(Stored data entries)
"""
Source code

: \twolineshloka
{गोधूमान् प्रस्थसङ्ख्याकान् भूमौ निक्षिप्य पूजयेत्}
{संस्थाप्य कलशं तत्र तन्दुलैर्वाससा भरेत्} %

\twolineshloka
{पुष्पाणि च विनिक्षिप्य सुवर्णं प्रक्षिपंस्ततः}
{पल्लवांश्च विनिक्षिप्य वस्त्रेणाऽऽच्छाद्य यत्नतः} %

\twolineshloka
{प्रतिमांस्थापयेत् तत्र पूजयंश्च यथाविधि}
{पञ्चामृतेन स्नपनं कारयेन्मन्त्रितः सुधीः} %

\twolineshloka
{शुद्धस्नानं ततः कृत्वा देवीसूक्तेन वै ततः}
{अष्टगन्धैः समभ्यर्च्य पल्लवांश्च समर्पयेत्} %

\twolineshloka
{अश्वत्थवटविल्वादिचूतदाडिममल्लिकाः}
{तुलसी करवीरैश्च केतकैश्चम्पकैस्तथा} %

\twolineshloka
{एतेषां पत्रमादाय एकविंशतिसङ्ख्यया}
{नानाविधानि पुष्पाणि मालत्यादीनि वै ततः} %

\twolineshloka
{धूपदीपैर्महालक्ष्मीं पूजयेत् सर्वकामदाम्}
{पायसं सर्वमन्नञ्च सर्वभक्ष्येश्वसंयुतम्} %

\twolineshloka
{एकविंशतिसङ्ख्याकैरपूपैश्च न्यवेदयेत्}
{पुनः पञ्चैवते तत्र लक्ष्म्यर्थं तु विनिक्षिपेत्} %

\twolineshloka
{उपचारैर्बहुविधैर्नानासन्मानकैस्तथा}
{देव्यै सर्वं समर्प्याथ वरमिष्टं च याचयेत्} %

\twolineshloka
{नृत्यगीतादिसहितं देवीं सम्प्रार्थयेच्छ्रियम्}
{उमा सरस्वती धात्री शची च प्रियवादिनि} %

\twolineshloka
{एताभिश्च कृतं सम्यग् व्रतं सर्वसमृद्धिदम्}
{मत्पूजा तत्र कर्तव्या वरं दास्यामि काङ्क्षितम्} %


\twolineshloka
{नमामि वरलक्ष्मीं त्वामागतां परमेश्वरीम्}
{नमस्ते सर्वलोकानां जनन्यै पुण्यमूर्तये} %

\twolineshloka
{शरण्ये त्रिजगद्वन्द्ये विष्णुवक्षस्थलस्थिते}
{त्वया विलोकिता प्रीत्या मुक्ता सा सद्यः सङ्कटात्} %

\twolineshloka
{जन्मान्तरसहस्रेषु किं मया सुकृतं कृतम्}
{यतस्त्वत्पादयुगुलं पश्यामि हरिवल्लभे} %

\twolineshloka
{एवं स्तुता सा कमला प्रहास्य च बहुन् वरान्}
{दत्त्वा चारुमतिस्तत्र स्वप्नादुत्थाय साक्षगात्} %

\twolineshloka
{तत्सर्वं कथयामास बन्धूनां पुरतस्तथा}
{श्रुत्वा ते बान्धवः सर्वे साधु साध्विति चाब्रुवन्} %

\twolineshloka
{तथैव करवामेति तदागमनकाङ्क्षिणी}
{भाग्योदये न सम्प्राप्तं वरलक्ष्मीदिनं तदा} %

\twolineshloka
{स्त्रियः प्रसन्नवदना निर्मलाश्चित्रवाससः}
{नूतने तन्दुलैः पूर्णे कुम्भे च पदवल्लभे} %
"""
> [WHAT TO WORK ON]: Each line above must be printed exactly as it appears.

> [ANSWER BOX]:
Source code

: \twolineshloka
{गोधूमान् प्रस्थसङ्ख्याकान् भूमौ निक्षिप्य पूजयेत्}
{संस्थाप्य कलशं तत्र तन्दुलैर्वाससा भरेत्} %

\twolineshloka
{पुष्पाणि च विनिक्षिप्य सुवर्णं प्रक्षिपंस्ततः}
{पल्लवांश्च विनिक्षिप्य वस्त्रेणाऽऽच्छाद्य यत्नतः} %

\twolineshloka
{प्रतिमांस्थापयेत् तत्र पूजयंश्च यथाविधि}
{पञ्चामृतेन स्नपनं कारयेन्मन्त्रितः सुधीः} %

\twolineshloka
{शुद्धस्नानं ततः कृत्वा देवीसूक्तेन वै ततः}
{अष्टगन्धैः समभ्यर्च्य पल्लवांश्च समर्पयेत्} %

\twolineshloka
{अश्वत्थवटविल्वादिचूतदाडिममल्लिकाः}
{तुलसी करवीरैश्च केतकैश्चम्पकैस्तथा} %

\twolineshloka
{एतेषां पत्रमादाय एकविंशतिसङ्ख्यया}
{नानाविधानि पुष्पाणि मालत्यादीनि वै ततः} %

\twolineshloka
{धूपदीपैर्महालक्ष्मीं पूजयेत् सर्वकामदाम्}
{पायसं सर्वमन्नञ्च सर्वभक्ष्येश्वसंयुतम्} %

\twolineshloka
{एकविंशतिसङ्ख्याकैरपूपैश्च न्यवेदयेत्}
{पुनः पञ्चैवते तत्र लक्ष्म्यर्थं तु विनिक्षिपेत्} %

\twolineshloka
{उपचारैर्बहुविधैर्नानासन्मानकैस्तथा}
{देव्यै सर्वं समर्प्याथ वरमिष्टं च याचयेत्} %

\twolineshloka
{नृत्यगीतादिसहितं देवीं सम्प्रार्थयेच्छ्रियम्}
{उमा सरस्वती धात्री शची च प्रियवादिनि} %

\twolineshloka
{एताभिश्च कृतं सम्यग् व्रतं सर्वसमृद्धिदम्}
{मत्पूजा तत्र कर्तव्या वरं दास्यामि काङ्क्षितम्} %


\twolineshloka
{नमामि वरलक्ष्मीं त्वामागतां परमेश्वरीम्}
{नमस्ते सर्वलोकानां जनन्यै पुण्यमूर्तये} %

\twolineshloka
{शरण्ये त्रिजगद्वन्द्ये विष्णुवक्षस्थलस्थिते}
{त्वया विलोकिता प्रीत्या मुक्ता सा सद्यः सङ्कटात्} %

\twolineshloka
{जन्मान्तरसहस्रेषु किं मया सुकृतं कृतम्}
{यतस्त्वत्पादयुगुलं पश्यामि हरिवल्लभे} %

\twolineshloka
{एवं स्तुता सा कमला प्रहास्य च बहुन् वरान्}
{दत्त्वा चारुमतिस्तत्र स्वप्नादुत्थाय साक्षगात्} %

\twolineshloka
{तत्सर्वं कथयामास बन्धूनां पुरतस्तथा}
{श्रुत्वा ते बान्धवः सर्वे साधु साध्विति चाब्रुवन्} %

\twolineshloka
{तथैव करवामेति तदागमनकाङ्क्षिणी}
{भाग्योदये न सम्प्राप्तं वरलक्ष्मीदिनं तदा} %

\twolineshloka
{स्त्रियः प्रसन्नवदना निर्मलाश्चित्रवाससः}
{नूतने तन्दुलैः पूर्णे कुम्भे च पदवल्लभे} %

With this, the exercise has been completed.